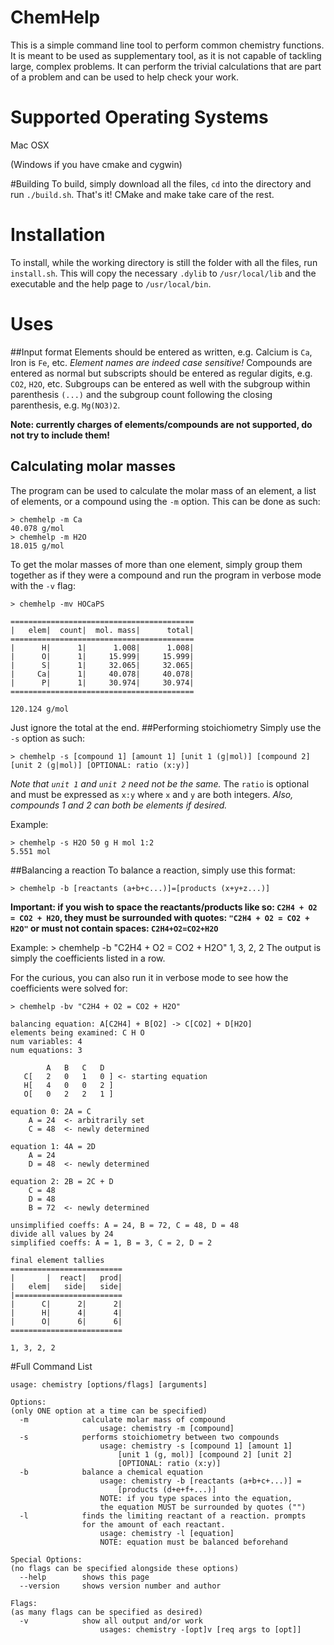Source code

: # ChemHelp
This is a simple command line tool to perform common chemistry functions. It is meant to be used as supplementary tool, as it is not capable of tackling large, complex problems. It can perform the trivial calculations that are part of a problem and can be used to help check your work.

# Supported Operating Systems
Mac OSX

(Windows if you have cmake and cygwin)

#Building
To build, simply download all the files, `cd` into the directory and run `./build.sh`. That's it! CMake and make take care of the rest.

# Installation
To install, while the working directory is still the folder with all the files, run `install.sh`. This will copy the necessary `.dylib` to `/usr/local/lib` and the executable and the help page to `/usr/local/bin`.

# Uses
##Input format
Elements should be entered as written, e.g. Calcium is `Ca`, Iron is `Fe`, etc. *Element names are indeed case sensitive!*
Compounds are entered as normal but subscripts should be entered as regular digits, e.g. `CO2`, `H2O`, etc.
Subgroups can be entered as well with the subgroup within parenthesis `(...)` and the subgroup count following the closing parenthesis, e.g. `Mg(NO3)2`.

<b>Note: currently charges of elements/compounds are not supported, do not try to include them!</b>
## Calculating molar masses
The program can be used to calculate the molar mass of an element, a list of elements, or a compound using the `-m` option. This can be done as such:

    > chemhelp -m Ca
    40.078 g/mol
    > chemhelp -m H2O
    18.015 g/mol
To get the molar masses of more than one element, simply group them together as if they were a compound and run the program in verbose mode with the `-v` flag:

    > chemhelp -mv HOCaPS
    
    =========================================
    |   elem|  count|  mol. mass|      total|
    =========================================
    |      H|      1|      1.008|      1.008|
    |      O|      1|     15.999|     15.999|
    |      S|      1|     32.065|     32.065|
    |     Ca|      1|     40.078|     40.078|
    |      P|      1|     30.974|     30.974|
    =========================================
    
    120.124 g/mol
Just ignore the total at the end.
##Performing stoichiometry
Simply use the `-s` option as such:

    > chemhelp -s [compound 1] [amount 1] [unit 1 (g|mol)] [compound 2] [unit 2 (g|mol)] [OPTIONAL: ratio (x:y)]
*Note that `unit 1` and `unit 2` need not be the same.* The `ratio` is optional and must be expressed as `x:y` where `x` and `y` are both integers. *Also, compounds 1 and 2 can both be elements if desired.*

Example:

    > chemhelp -s H2O 50 g H mol 1:2
    5.551 mol
##Balancing a reaction
To balance a reaction, simply use this format:

    > chemhelp -b [reactants (a+b+c...)]=[products (x+y+z...)]

<b>Important: if you wish to space the reactants/products like so: `C2H4 + O2 = CO2 + H2O`, they must be surrounded with quotes: `"C2H4 + O2 = CO2 + H2O"` or must not contain spaces: `C2H4+O2=CO2+H2O`</b>

Example:
    > chemhelp -b "C2H4 + O2 = CO2 + H2O"
    1, 3, 2, 2
The output is simply the coefficients listed in a row.

For the curious, you can also run it in verbose mode to see how the coefficients were solved for:

    > chemhelp -bv "C2H4 + O2 = CO2 + H2O"
    
    balancing equation: A[C2H4] + B[O2] -> C[CO2] + D[H2O]
    elements being examined: C H O
    num variables: 4
    num equations: 3
    
            A   B   C   D
       C[   2   0   1   0 ] <- starting equation
       H[   4   0   0   2 ]
       O[   0   2   2   1 ]
    
    equation 0: 2A = C
        A = 24  <- arbitrarily set
        C = 48  <- newly determined

    equation 1: 4A = 2D
        A = 24
        D = 48  <- newly determined

    equation 2: 2B = 2C + D
        C = 48
        D = 48
        B = 72  <- newly determined
    
    unsimplified coeffs: A = 24, B = 72, C = 48, D = 48
    divide all values by 24
    simplified coeffs: A = 1, B = 3, C = 2, D = 2

    final element tallies
    =========================
    |       |  react|   prod|
    |   elem|   side|   side|
    |========================
    |      C|      2|      2|
    |      H|      4|      4|
    |      O|      6|      6|
    =========================
    
    1, 3, 2, 2
    
#Full Command List

    usage: chemistry [options/flags] [arguments]
    
    Options:
    (only ONE option at a time can be specified)
      -m            calculate molar mass of compound
                        usage: chemistry -m [compound]
      -s            performs stoichiometry between two compounds
                        usage: chemistry -s [compound 1] [amount 1]
                            [unit 1 (g, mol)] [compound 2] [unit 2]
                            [OPTIONAL: ratio (x:y)]
      -b            balance a chemical equation
                        usage: chemistry -b [reactants (a+b+c+...)] =
                            [products (d+e+f+...)]
                        NOTE: if you type spaces into the equation,
                        the equation MUST be surrounded by quotes ("")
      -l            finds the limiting reactant of a reaction. prompts
                    for the amount of each reactant.
                        usage: chemistry -l [equation]
                        NOTE: equation must be balanced beforehand
    
    Special Options:
    (no flags can be specified alongside these options)
      --help        shows this page
      --version     shows version number and author
      
    Flags:
    (as many flags can be specified as desired)
      -v            show all output and/or work
                        usages: chemistry -[opt]v [req args to [opt]]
::::
#### [Your instructions]
Note each line above that contains "quotes" and copy it out.

#### [Output for this exercise]
<b>Important: if you wish to space the reactants/products like so: `C2H4 + O2 = CO2 + H2O`, they must be surrounded with quotes: `"C2H4 + O2 = CO2 + H2O"` or must not contain spaces: `C2H4+O2=CO2+H2O`</b>
                        the equation MUST be surrounded by quotes ("")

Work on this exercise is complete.